In their study, the researchers developed a new microscopic imaging method to visualize changes in blood vessel permeability in anesthetized mice. Within minutes following the delivery of arthritis-causing antibodies to the mice, the blood vessels around the joints became temporarily leaky, making it easier for the antibodies to enter the joint spaces.
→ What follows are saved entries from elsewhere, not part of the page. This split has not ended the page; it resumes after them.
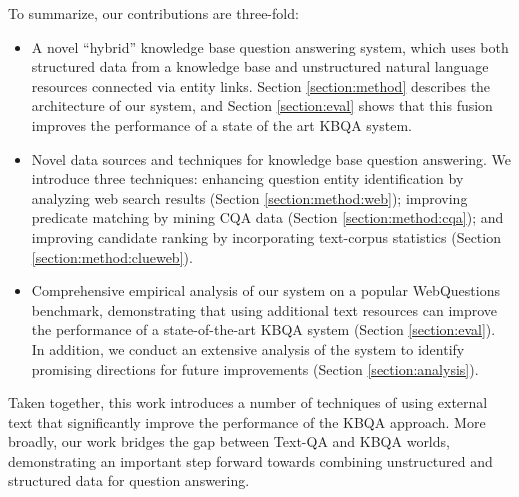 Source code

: To summarize, our contributions are three-fold:
\vspace{-0.1cm}
\begin{itemize}
\item A novel ``hybrid'' knowledge base question answering system, which uses both structured data from a knowledge base and unstructured natural language resources connected via entity links. Section \ref{section:method} describes the architecture of our system, and Section \ref{section:eval} shows that this fusion improves the performance of a state of the art KBQA system.
\item Novel data sources and techniques for knowledge base question answering. We introduce three techniques: enhancing question entity identification by analyzing web search results (Section \ref{section:method:web}); improving predicate matching by mining CQA data (Section \ref{section:method:cqa}); and improving candidate ranking by incorporating text-corpus statistics (Section \ref{section:method:clueweb}).
\item Comprehensive empirical analysis of our system on a popular WebQuestions benchmark, demonstrating that using additional text resources can improve the performance of a state-of-the-art KBQA system (Section \ref{section:eval}). In addition, we conduct an extensive analysis of the system to identify promising directions for future improvements (Section \ref{section:analysis}).
\end{itemize}
\vspace{-0.1cm}

Taken together, this work introduces a number of techniques of using external text that significantly improve the performance of the KBQA approach. More broadly, our work bridges the gap between Text-QA and KBQA worlds, demonstrating an important step forward towards combining unstructured and structured data for question answering.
There, the antibodies set off a cascade of inflammatory cells and molecules, eventually resulting in arthritis.
"The big surprise was that the other blood vessels throughout the body did not become leaky, suggesting that there is something special about the vessels in the joints," says Bryce Binstadt, M.D., Ph.D., of Joslin and Children's Hospital Boston, lead author on the study.
In trying to identify the special feature, the investigators made the even more unexpected discovery that histamine was responsible for the joint blood vessel leakiness -- in fact, the researchers could mimic the effect of the antibodies on blood vessel leakiness by just injecting histamine.
Other researchers participating in the study included Pratik R. Patel, Herlen Alencar, M.D., and Umar Mahmood, M.D., Ph.D., of the Center for Molecular Imaging Research, Massachusetts General Hospital; Peter A. Nigrovic, M.D., of Children's Hospital and Brigham and Women?s Hospital, Boston; and David M. Lee, M.D., Ph.D., of Brigham and Women's Hospital.
This work was funded by grants from the National Institutes of Health. Dr. Binstadt is supported by a Pfizer Postdoctoral Fellowship in Rheumatology/Immunology.